Child abuse victims come into frequent contact with health professionals, but often only injuries are treated. Because there is a lack of training on what to look for and how to ask about abuse, health professionals often fail to identify victims. Opportunities for intervention are missed and victims continue to suffer the adverse health consequences of physical and emotional abuse

Healthcare professionals are often the first to observe abuse and neglect, and their observations are often crucial in substantiating that abuse has occurred. They can help by:

  • Reporting suspected cases of child abuse to Children’s Protective Services
  • Documenting abuse in the medical record
  • Safeguarding evidence
  • Providing medical advice, referrals, and safety planning
  • Showing empathy and compassion
  • Identifying the somatic signs and symptoms of abuse
  • Evaluating the plausibility of explanations given for common injuries and conditions
  • Providing expert testimony
  • Assessing cognitive status and health factors that affect it
  • Treating injuries or health problems that result from abuse
  • Performing abuse screenings
  • Encouraging clinics, hospitals, health maintenance organizations, or other medical providers to develop or adopt protocols for screening and responding to abuse
  • Provide referrals to legal and social services
  • Learning more about child abuse

Talking with Children

The role of the healthcare professional is to assess for reasonable cause to suspect maltreatment/neglect or abuse. The healthcare professional is not to investigate or interrogate. The healthcare professional identifies reasonable cause and leaves the investigation and interrogation to specially trained workers in child protective services or law enforcement.

When talking with children to establish reasonable cause to suspect abuse or maltreatment/neglect, find a private place and remain calm. Be honest, open, and up front with the child. Be supportive. Listen to the child and stress that it’s not the child’s fault. Do not overreact, make judgments, make promises, nor interrogate or investigate. 

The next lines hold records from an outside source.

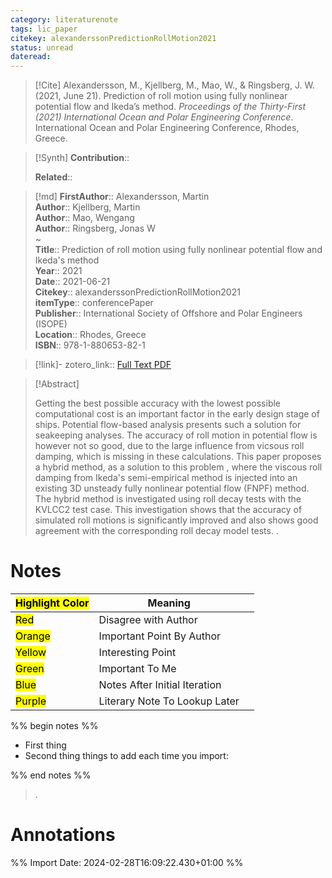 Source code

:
 ```yaml
---
category: literaturenote
tags: lic_paper
citekey: alexanderssonPredictionRollMotion2021
status: unread
dateread:
---
```


> [!Cite]
> Alexandersson, M., Kjellberg, M., Mao, W., & Ringsberg, J. W. (2021, June 21). Prediction of roll motion using fully nonlinear potential flow and Ikeda’s method. _Proceedings of the Thirty-First (2021) International Ocean and Polar Engineering Conference_. International Ocean and Polar Engineering Conference, Rhodes, Greece.

>[!Synth]
>**Contribution**:: 
>
>**Related**:: 
>

>[!md]
> **FirstAuthor**:: Alexandersson, Martin  
> **Author**:: Kjellberg, Martin  
> **Author**:: Mao, Wengang  
> **Author**:: Ringsberg, Jonas W  
~    
> **Title**:: Prediction of roll motion using fully nonlinear potential flow and Ikeda's method  
> **Year**:: 2021  
> **Date**:: 2021-06-21  
> **Citekey**:: alexanderssonPredictionRollMotion2021  
> **itemType**:: conferencePaper  
> **Publisher**:: International Society of Offshore and Polar Engineers (ISOPE)  
> **Location**:: Rhodes, Greece  
> **ISBN**:: 978-1-880653-82-1    

> [!link]-
> zotero_link:: [Full Text PDF](zotero://select/library/items/AGCLDFDE)


> [!Abstract]
>
> Getting the best possible accuracy with the lowest possible computational cost is an important factor in the early design stage of ships. Potential flow-based analysis presents such a solution for seakeeping analyses. The accuracy of roll motion in potential flow is however not so good, due to the large influence from vicsous roll damping, which is missing in these calculations. This paper proposes a hybrid method, as a solution to this problem , where the viscous roll damping from Ikeda's semi-empirical method is injected into an existing 3D unsteady fully nonlinear potential flow (FNPF) method. The hybrid method is investigated using roll decay tests with the KVLCC2 test case. This investigation shows that the accuracy of simulated roll motions is significantly improved and also shows good agreement with the corresponding roll decay model tests.
>.
> 
# Notes

| <mark class="hltr-grey">Highlight Color</mark> | Meaning                       |     |
| ---------------------------------------------- | ----------------------------- | --- |
| <mark class="hltr-red">Red</mark>              | Disagree with Author          |     |
| <mark class="hltr-orange">Orange</mark>        | Important Point By Author     |     |
| <mark class="hltr-yellow">Yellow</mark>        | Interesting Point             |     |
| <mark class="hltr-green">Green</mark>          | Important To Me               |     |
| <mark class="hltr-blue">Blue</mark>            | Notes After Initial Iteration |     |
| <mark class="hltr-purple">Purple</mark>        | Literary Note To Lookup Later |     |

%% begin notes %%
- First thing
- Second thing
things to add each time you import:

%% end notes %%

>.



# Annotations


%% Import Date: 2024-02-28T16:09:22.430+01:00 %%
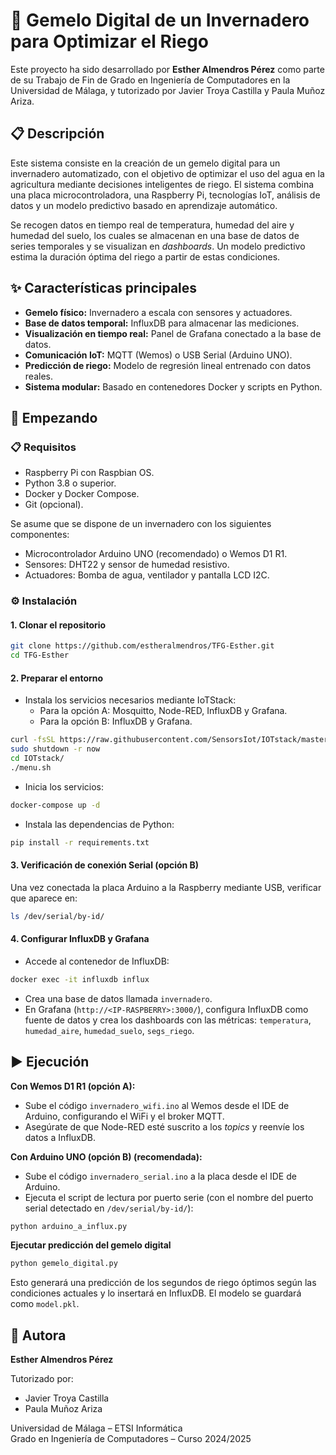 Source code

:# 🌱 Gemelo Digital de un Invernadero para Optimizar el Riego

Este proyecto ha sido desarrollado por **Esther Almendros Pérez** como parte de su Trabajo de Fin de Grado en Ingeniería de Computadores en la Universidad de Málaga, y tutorizado por Javier Troya Castilla y Paula Muñoz Ariza.

## 📋 Descripción

Este sistema consiste en la creación de un gemelo digital para un invernadero automatizado, con el objetivo de optimizar el uso del agua en la agricultura mediante decisiones inteligentes de riego. El sistema combina una placa microcontroladora, una Raspberry Pi, tecnologías IoT, análisis de datos y un modelo predictivo basado en aprendizaje automático.

Se recogen datos en tiempo real de temperatura, humedad del aire y humedad del suelo, los cuales se almacenan en una base de datos de series temporales y se visualizan en *dashboards*. Un modelo predictivo estima la duración óptima del riego a partir de estas condiciones.

## ✨ Características principales

- **Gemelo físico:** Invernadero a escala con sensores y actuadores.
- **Base de datos temporal:** InfluxDB para almacenar las mediciones.
- **Visualización en tiempo real:** Panel de Grafana conectado a la base de datos.
- **Comunicación IoT:** MQTT (Wemos) o USB Serial (Arduino UNO).
- **Predicción de riego:** Modelo de regresión lineal entrenado con datos reales.
- **Sistema modular:** Basado en contenedores Docker y scripts en Python.

## 🚀 Empezando

### 📋 Requisitos

- Raspberry Pi con Raspbian OS.
- Python 3.8 o superior.
- Docker y Docker Compose.
- Git (opcional).

Se asume que se dispone de un invernadero con los siguientes componentes:

- Microcontrolador Arduino UNO (recomendado) o Wemos D1 R1.
- Sensores: DHT22 y sensor de humedad resistivo.
- Actuadores: Bomba de agua, ventilador y pantalla LCD I2C.

### ⚙️ Instalación

#### 1. Clonar el repositorio

```bash
git clone https://github.com/estheralmendros/TFG-Esther.git
cd TFG-Esther
```

#### 2. Preparar el entorno

- Instala los servicios necesarios mediante IoTStack:
    - Para la opción A: Mosquitto, Node-RED, InfluxDB y Grafana.
    - Para la opción B: InfluxDB y Grafana.

```bash
curl -fsSL https://raw.githubusercontent.com/SensorsIot/IOTstack/master/install.sh | bash
sudo shutdown -r now
cd IOTstack/
./menu.sh
```

- Inicia los servicios:

```bash
docker-compose up -d
```

- Instala las dependencias de Python:

```bash
pip install -r requirements.txt
```

#### 3. Verificación de conexión Serial (opción B)

Una vez conectada la placa Arduino a la Raspberry mediante USB, verificar que aparece en:

```bash
ls /dev/serial/by-id/
```

#### 4. Configurar InfluxDB y Grafana

- Accede al contenedor de InfluxDB:

```bash
docker exec -it influxdb influx
```

- Crea una base de datos llamada `invernadero`.
- En Grafana (`http://<IP-RASPBERRY>:3000/`), configura InfluxDB como fuente de datos y crea los dashboards con las métricas: `temperatura`, `humedad_aire`, `humedad_suelo`, `segs_riego`.

## ▶️ Ejecución

**Con Wemos D1 R1 (opción A):**

- Sube el código `invernadero_wifi.ino` al Wemos desde el IDE de Arduino, configurando el WiFi y el broker MQTT.
- Asegúrate de que Node-RED esté suscrito a los *topics* y reenvíe los datos a InfluxDB.

**Con Arduino UNO (opción B) (recomendada):**

- Sube el código `invernadero_serial.ino` a la placa desde el IDE de Arduino.
- Ejecuta el script de lectura por puerto serie (con el nombre del puerto serial detectado en `/dev/serial/by-id/`):

```bash
python arduino_a_influx.py
```

**Ejecutar predicción del gemelo digital**

```bash
python gemelo_digital.py
```

Esto generará una predicción de los segundos de riego óptimos según las condiciones actuales y lo insertará en InfluxDB. El modelo se guardará como `model.pkl`.

## 👤 Autora

**Esther Almendros Pérez**

Tutorizado por:

- Javier Troya Castilla
- Paula Muñoz Ariza

Universidad de Málaga – ETSI Informática<br>
Grado en Ingeniería de Computadores – Curso 2024/2025
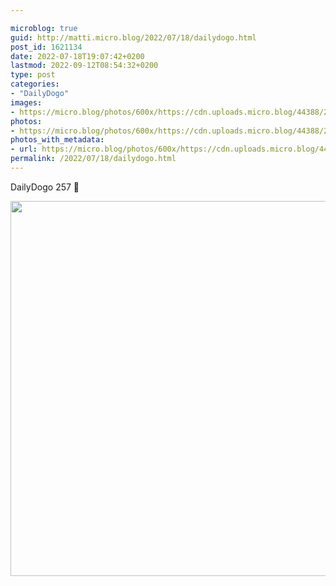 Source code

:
 ```yaml
---

microblog: true
guid: http://matti.micro.blog/2022/07/18/dailydogo.html
post_id: 1621134
date: 2022-07-18T19:07:42+0200
lastmod: 2022-09-12T08:54:32+0200
type: post
categories:
- "DailyDogo"
images:
- https://micro.blog/photos/600x/https://cdn.uploads.micro.blog/44388/2022/ceebee6d32.jpg
photos:
- https://micro.blog/photos/600x/https://cdn.uploads.micro.blog/44388/2022/ceebee6d32.jpg
photos_with_metadata:
- url: https://micro.blog/photos/600x/https://cdn.uploads.micro.blog/44388/2022/ceebee6d32.jpg
permalink: /2022/07/18/dailydogo.html
---
```

DailyDogo 257 🐶

<img src="https://micro.blog/photos/600x/https://blog.martin-haehnel.de/uploads/2022/ceebee6d32.jpg" width="600" height="600" alt="" />
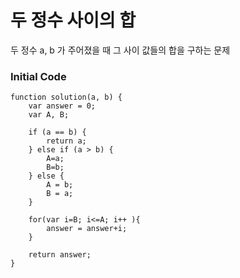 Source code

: # 두 정수 사이의 합
두 정수 a, b 가 주어졌을 때 그 사이 값들의 합을 구하는 문제

### Initial Code

```
function solution(a, b) {
    var answer = 0;
    var A, B;

    if (a == b) {
        return a;
    } else if (a > b) {
        A=a;
        B=b;
    } else {
        A = b;
        B = a;
    }

    for(var i=B; i<=A; i++ ){
        answer = answer+i;
    }

    return answer;
}
```
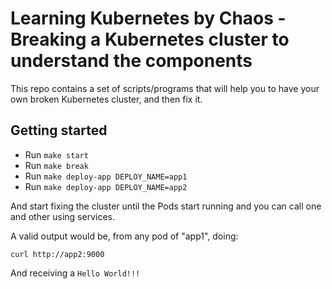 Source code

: # Learning Kubernetes by Chaos - Breaking a Kubernetes cluster to understand the components

This repo contains a set of scripts/programs that will help you to have your own 
broken Kubernetes cluster, and then fix it.


## Getting started
* Run `make start`
* Run `make break`
* Run `make deploy-app DEPLOY_NAME=app1`
* Run `make deploy-app DEPLOY_NAME=app2`


And start fixing the cluster until the Pods start running and you can call one and other
using services.

A valid output would be, from any pod of "app1", doing:
```
curl http://app2:9000
```

And receiving a `Hello World!!!` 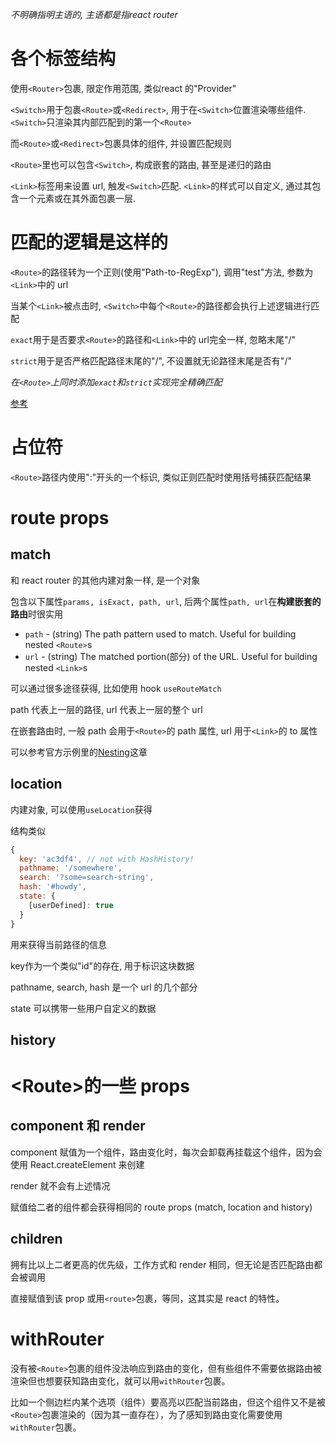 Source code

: *不明确指明主语的, 主语都是指react router*

# 各个标签结构

使用`<Router>`包裹, 限定作用范围, 类似react 的"Provider"

`<Switch>`用于包裹`<Route>`或`<Redirect>`, 用于在`<Switch>`位置渲染哪些组件. `<Switch>`只渲染其内部匹配到的第一个`<Route>`

而`<Route>`或`<Redirect>`包裹具体的组件, 并设置匹配规则

`<Route>`里也可以包含`<Switch>`, 构成嵌套的路由, 甚至是递归的路由

`<Link>`标签用来设置 url, 触发`<Switch>`匹配. `<Link>`的样式可以自定义, 通过其包含一个元素或在其外面包裹一层.



# 匹配的逻辑是这样的

`<Route>`的路径转为一个正则(使用"Path-to-RegExp"), 调用"test"方法, 参数为`<Link>`中的 url

当某个`<Link>`被点击时, `<Switch>`中每个`<Route>`的路径都会执行上述逻辑进行匹配

`exact`用于是否要求`<Route>`的路径和`<Link>`中的 url完全一样, 忽略末尾"/"

`strict`用于是否严格匹配路径末尾的"/", 不设置就无论路径末尾是否有"/"

*在`<Route>`上同时添加`exact`和`strict`实现完全精确匹配*

[参考](https://stackoverflow.com/a/52275337)

# 占位符

`<Route>`路径内使用":"开头的一个标识, 类似正则匹配时使用括号捕获匹配结果

# route props

## match

和 react router 的其他内建对象一样, 是一个对象

包含以下属性`params, isExact, path, url`, 后两个属性`path, url`在**构建嵌套的路由**时很实用

- `path` - (string) The path pattern used to match. Useful for building nested `<Route>`s
- `url` - (string) The matched portion(部分) of the URL. Useful for building nested `<Link>`s

可以通过很多途径获得, 比如使用 hook `useRouteMatch`

path 代表上一层的路径, url 代表上一层的整个 url

在嵌套路由时, 一般 path 会用于`<Route>`的 path 属性, url 用于`<Link>`的 to 属性

可以参考官方示例里的[Nesting](https://reactrouter.com/web/example/nesting)这章

## location

内建对象, 可以使用`useLocation`获得

结构类似

```js
{
  key: 'ac3df4', // not with HashHistory!
  pathname: '/somewhere',
  search: '?some=search-string',
  hash: '#howdy',
  state: {
    [userDefined]: true
  }
}
```

用来获得当前路径的信息

key作为一个类似"id"的存在, 用于标识这块数据

pathname, search, hash 是一个 url 的几个部分

state 可以携带一些用户自定义的数据

## history

# \<Route>的一些 props

## component 和 render

component 赋值为一个组件，路由变化时，每次会卸载再挂载这个组件，因为会使用 React.createElement 来创建

render 就不会有上述情况

赋值给二者的组件都会获得相同的 route props (match, location and history)

## children

拥有比以上二者更高的优先级，工作方式和 render 相同，但无论是否匹配路由都会被调用

直接赋值到该 prop 或用`<route>`包裹，等同，这其实是 react 的特性。

# withRouter

没有被`<Route>`包裹的组件没法响应到路由的变化，但有些组件不需要依据路由被渲染但也想要获知路由变化，就可以用`withRouter`包裹。

比如一个侧边栏内某个选项（组件）要高亮以匹配当前路由，但这个组件又不是被`<Route>`包裹渲染的（因为其一直存在），为了感知到路由变化需要使用`withRouter`包裹。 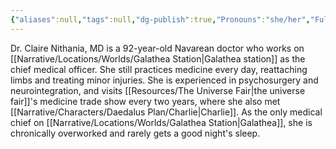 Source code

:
 ```yaml
---
{"aliases":null,"tags":null,"dg-publish":true,"Pronouns":"she/her","Full Name":"Claire Nithania","Role":"Assistant","Species":"Navarean","Gender":"Trans Woman","permalink":"/narrative/characters/daedalus-plan/dr-claire/","dgPassFrontmatter":true}
---
```


Dr. Claire Nithania, MD is a 92-year-old Navarean doctor who works on [[Narrative/Locations/Worlds/Galathea Station\|Galathea station]] as the chief medical officer. She still practices medicine every day, reattaching limbs and treating minor injuries. She is experienced in psychosurgery and neurointegration, and visits [[Resources/The Universe Fair\|the universe fair]]'s medicine trade show every two years, where she also met [[Narrative/Characters/Daedalus Plan/Charlie\|Charlie]]. As the only medical chief on [[Narrative/Locations/Worlds/Galathea Station\|Galathea]], she is chronically overworked and rarely gets a good night's sleep. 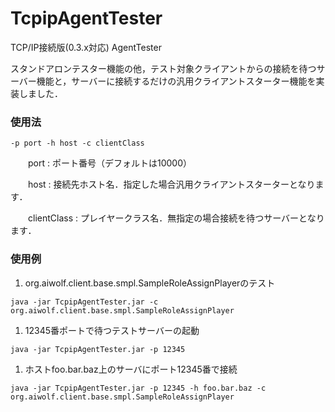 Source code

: # TcpipAgentTester
TCP/IP接続版(0.3.x対応) AgentTester

スタンドアロンテスター機能の他，テスト対象クライアントからの接続を待つサーバー機能と，サーバーに接続するだけの汎用クライアントスターター機能を実装しました．

### 使用法

  ```
  -p port -h host -c clientClass
  ```
    
  　　port : ポート番号（デフォルトは10000）
  
  　　host : 接続先ホスト名．指定した場合汎用クライアントスターターとなります．
  
  　　clientClass : プレイヤークラス名．無指定の場合接続を待つサーバーとなります．
  
### 使用例

  1. org.aiwolf.client.base.smpl.SampleRoleAssignPlayerのテスト
  
  ```
  java -jar TcpipAgentTester.jar -c org.aiwolf.client.base.smpl.SampleRoleAssignPlayer
  ```
  
  1. 12345番ポートで待つテストサーバーの起動
  
  ```
  java -jar TcpipAgentTester.jar -p 12345
  ```
  
  1. ホストfoo.bar.baz上のサーバにポート12345番で接続
  
  ```
  java -jar TcpipAgentTester.jar -p 12345 -h foo.bar.baz -c org.aiwolf.client.base.smpl.SampleRoleAssignPlayer
  ``` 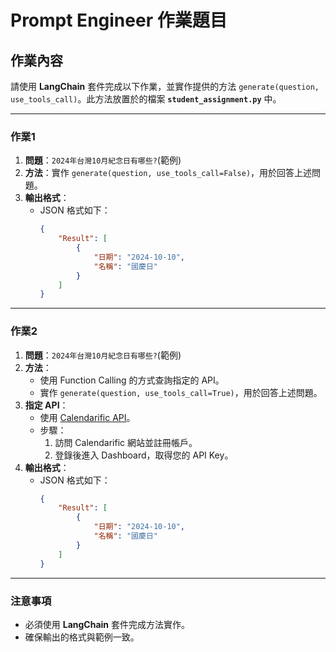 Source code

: # Prompt Engineer 作業題目

## 作業內容

請使用 **LangChain** 套件完成以下作業，並實作提供的方法 `generate(question, use_tools_call)`。此方法放置於的檔案 **`student_assignment.py`** 中。

---

### 作業1

1. **問題**：`2024年台灣10月紀念日有哪些?`(範例)
2. **方法**：實作 `generate(question, use_tools_call=False)`，用於回答上述問題。
3. **輸出格式**：
   - JSON 格式如下：
     ```json
     {
         "Result": [
             {
                 "日期": "2024-10-10",
                 "名稱": "國慶日"
             }
         ]
     }
     ```

---

### 作業2

1. **問題**：`2024年台灣10月紀念日有哪些?`(範例)
2. **方法**：
   - 使用 Function Calling 的方式查詢指定的 API。
   - 實作 `generate(question, use_tools_call=True)`，用於回答上述問題。
3. **指定 API**：
   - 使用 [Calendarific API](https://calendarific.com/)。
   - 步驟：
     1. 訪問 Calendarific 網站並註冊帳戶。
     2. 登錄後進入 Dashboard，取得您的 API Key。
4. **輸出格式**：
   - JSON 格式如下：
     ```json
     {
         "Result": [
             {
                 "日期": "2024-10-10",
                 "名稱": "國慶日"
             }
         ]
     }
     ```

---



### 注意事項
- 必須使用 **LangChain** 套件完成方法實作。
- 確保輸出的格式與範例一致。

What Is Reasonable Cause to Suspect Abuse or Maltreatment

Reasonable cause to be suspicious based on what you have observed or been told, combined with your training and experience, you feel that harm or imminent danger of harm to the child could be the result of an act or omission by the person legally responsible for the child. If there is reasonable cause to suspect the child is being abused or maltreated (NYOFS, 2016).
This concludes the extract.